-- Opening Marker --

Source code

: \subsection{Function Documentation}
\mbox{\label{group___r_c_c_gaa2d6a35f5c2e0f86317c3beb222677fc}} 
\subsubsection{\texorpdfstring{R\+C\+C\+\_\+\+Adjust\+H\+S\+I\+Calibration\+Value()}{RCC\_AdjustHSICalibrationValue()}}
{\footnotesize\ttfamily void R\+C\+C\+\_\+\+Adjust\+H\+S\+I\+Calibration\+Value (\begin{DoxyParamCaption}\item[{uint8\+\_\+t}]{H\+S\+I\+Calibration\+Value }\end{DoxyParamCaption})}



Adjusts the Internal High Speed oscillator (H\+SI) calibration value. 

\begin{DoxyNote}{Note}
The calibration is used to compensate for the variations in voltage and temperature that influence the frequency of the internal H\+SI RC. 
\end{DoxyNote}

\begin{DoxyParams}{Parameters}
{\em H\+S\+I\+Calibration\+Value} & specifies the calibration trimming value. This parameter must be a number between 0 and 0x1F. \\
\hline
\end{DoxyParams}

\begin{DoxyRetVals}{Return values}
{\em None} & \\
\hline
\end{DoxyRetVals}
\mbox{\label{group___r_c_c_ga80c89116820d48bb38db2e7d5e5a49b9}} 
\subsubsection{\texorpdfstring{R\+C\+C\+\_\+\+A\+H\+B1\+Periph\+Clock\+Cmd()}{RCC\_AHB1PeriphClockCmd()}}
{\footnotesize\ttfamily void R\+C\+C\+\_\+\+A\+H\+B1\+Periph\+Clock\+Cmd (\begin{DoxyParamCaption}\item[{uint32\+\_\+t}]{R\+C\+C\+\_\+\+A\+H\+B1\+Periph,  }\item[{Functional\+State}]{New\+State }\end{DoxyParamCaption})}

-- Closing Marker --

For every line of the records that has the word "Clock" in it, make a copy.

\subsubsection{\texorpdfstring{R\+C\+C\+\_\+\+A\+H\+B1\+Periph\+Clock\+Cmd()}{RCC\_AHB1PeriphClockCmd()}}
{\footnotesize\ttfamily void R\+C\+C\+\_\+\+A\+H\+B1\+Periph\+Clock\+Cmd (\begin{DoxyParamCaption}\item[{uint32\+\_\+t}]{R\+C\+C\+\_\+\+A\+H\+B1\+Periph,  }\item[{Functional\+State}]{New\+State }\end{DoxyParamCaption})}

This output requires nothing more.